- Work required:
Your answer should be the exact lines of the records, starting with the one containing "Diese Tests sind" and running to the end.
[[ Data to use open ]]
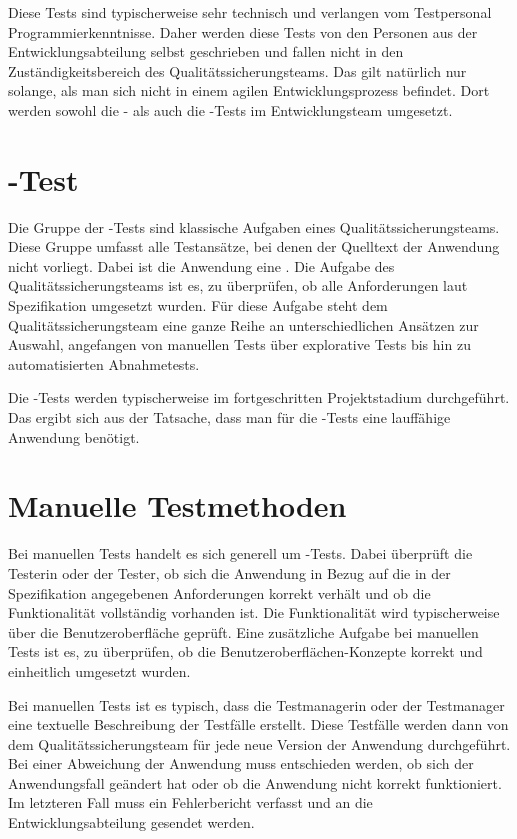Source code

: \SuperPar
Diese Tests sind typischerweise sehr technisch und verlangen vom Testpersonal Programmierkenntnisse. Daher werden diese Tests von den Personen aus der Entwicklungsabteilung selbst geschrieben und fallen nicht in den Zuständigkeitsbereich des Qualitätssicherungsteams. Das gilt natürlich nur solange, als man sich nicht in einem agilen Entwicklungsprozess befindet. Dort werden sowohl die - als auch die -Tests im Entwicklungsteam umgesetzt.


\section{-Test}

Die Gruppe der -Tests sind klassische Aufgaben eines Qualitätssicherungsteams. Diese Gruppe umfasst alle Testansätze, bei denen der Quelltext der Anwendung nicht vorliegt. Dabei ist die Anwendung eine . Die Aufgabe des Qualitätssicherungsteams ist es, zu überprüfen, ob alle Anforderungen laut Spezifikation umgesetzt wurden. Für diese Aufgabe steht dem Qualitätssicherungsteam eine ganze Reihe an unterschiedlichen Ansätzen zur Auswahl, angefangen von manuellen Tests über explorative Tests bis hin zu automatisierten Abnahmetests. 

\SuperPar
Die -Tests werden typischerweise im fortgeschritten Projektstadium durchgeführt. Das ergibt sich aus der Tatsache, dass man für die -Tests eine lauffähige Anwendung benötigt.

\section{Manuelle Testmethoden}

Bei manuellen Tests handelt es sich generell um -Tests. Dabei überprüft die Testerin oder der Tester, ob sich die Anwendung in Bezug auf die in der Spezifikation angegebenen Anforderungen korrekt verhält und ob die Funktionalität vollständig vorhanden ist. Die Funktionalität wird typischerweise über die Benutzeroberfläche geprüft. Eine zusätzliche Aufgabe bei manuellen Tests ist es, zu überprüfen, ob die Benutzeroberflächen-Konzepte korrekt und einheitlich umgesetzt wurden.

\SuperPar
Bei manuellen Tests ist es typisch, dass die Testmanagerin oder der Testmanager eine textuelle Beschreibung der Testfälle erstellt. Diese Testfälle werden dann von dem Qualitätssicherungsteam für jede neue Version der Anwendung durchgeführt. Bei einer Abweichung der Anwendung muss entschieden werden, ob sich der Anwendungsfall geändert hat oder ob die Anwendung nicht korrekt funktioniert. Im letzteren Fall muss ein Fehlerbericht verfasst und an die Entwicklungsabteilung gesendet werden.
[[ Data to use closed ]]
- Result of the exercise:
Diese Tests sind typischerweise sehr technisch und verlangen vom Testpersonal Programmierkenntnisse. Daher werden diese Tests von den Personen aus der Entwicklungsabteilung selbst geschrieben und fallen nicht in den Zuständigkeitsbereich des Qualitätssicherungsteams. Das gilt natürlich nur solange, als man sich nicht in einem agilen Entwicklungsprozess befindet. Dort werden sowohl die - als auch die -Tests im Entwicklungsteam umgesetzt.


\section{-Test}

Die Gruppe der -Tests sind klassische Aufgaben eines Qualitätssicherungsteams. Diese Gruppe umfasst alle Testansätze, bei denen der Quelltext der Anwendung nicht vorliegt. Dabei ist die Anwendung eine . Die Aufgabe des Qualitätssicherungsteams ist es, zu überprüfen, ob alle Anforderungen laut Spezifikation umgesetzt wurden. Für diese Aufgabe steht dem Qualitätssicherungsteam eine ganze Reihe an unterschiedlichen Ansätzen zur Auswahl, angefangen von manuellen Tests über explorative Tests bis hin zu automatisierten Abnahmetests. 

\SuperPar
Die -Tests werden typischerweise im fortgeschritten Projektstadium durchgeführt. Das ergibt sich aus der Tatsache, dass man für die -Tests eine lauffähige Anwendung benötigt.

\section{Manuelle Testmethoden}

Bei manuellen Tests handelt es sich generell um -Tests. Dabei überprüft die Testerin oder der Tester, ob sich die Anwendung in Bezug auf die in der Spezifikation angegebenen Anforderungen korrekt verhält und ob die Funktionalität vollständig vorhanden ist. Die Funktionalität wird typischerweise über die Benutzeroberfläche geprüft. Eine zusätzliche Aufgabe bei manuellen Tests ist es, zu überprüfen, ob die Benutzeroberflächen-Konzepte korrekt und einheitlich umgesetzt wurden.

\SuperPar
Bei manuellen Tests ist es typisch, dass die Testmanagerin oder der Testmanager eine textuelle Beschreibung der Testfälle erstellt. Diese Testfälle werden dann von dem Qualitätssicherungsteam für jede neue Version der Anwendung durchgeführt. Bei einer Abweichung der Anwendung muss entschieden werden, ob sich der Anwendungsfall geändert hat oder ob die Anwendung nicht korrekt funktioniert. Im letzteren Fall muss ein Fehlerbericht verfasst und an die Entwicklungsabteilung gesendet werden.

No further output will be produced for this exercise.